▶ [TASK TO COMPLETE]: Only an exact copy of the lines beginning at the one that contains "1 (3 jumps)." and ending at the last line of the records below counts as the answer.

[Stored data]
-- Opening Marker --

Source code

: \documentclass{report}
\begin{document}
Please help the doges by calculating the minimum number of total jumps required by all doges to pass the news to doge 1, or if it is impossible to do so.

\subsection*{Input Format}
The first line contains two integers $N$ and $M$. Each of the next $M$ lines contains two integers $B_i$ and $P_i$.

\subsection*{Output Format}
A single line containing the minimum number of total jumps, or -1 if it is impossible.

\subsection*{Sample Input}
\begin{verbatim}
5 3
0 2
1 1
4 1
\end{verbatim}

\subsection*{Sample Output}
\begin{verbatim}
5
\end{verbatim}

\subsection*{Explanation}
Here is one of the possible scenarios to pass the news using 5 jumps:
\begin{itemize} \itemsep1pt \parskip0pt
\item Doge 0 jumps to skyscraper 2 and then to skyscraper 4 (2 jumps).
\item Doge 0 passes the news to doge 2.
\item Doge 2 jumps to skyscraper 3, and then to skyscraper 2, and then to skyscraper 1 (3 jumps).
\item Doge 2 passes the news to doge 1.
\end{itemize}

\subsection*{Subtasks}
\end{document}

-- Closing Marker --

▶ [EXERCISE RESULT]:
\item Doge 2 jumps to skyscraper 3, and then to skyscraper 2, and then to skyscraper 1 (3 jumps).
\item Doge 2 passes the news to doge 1.
\end{itemize}

\subsection*{Subtasks}
\end{document}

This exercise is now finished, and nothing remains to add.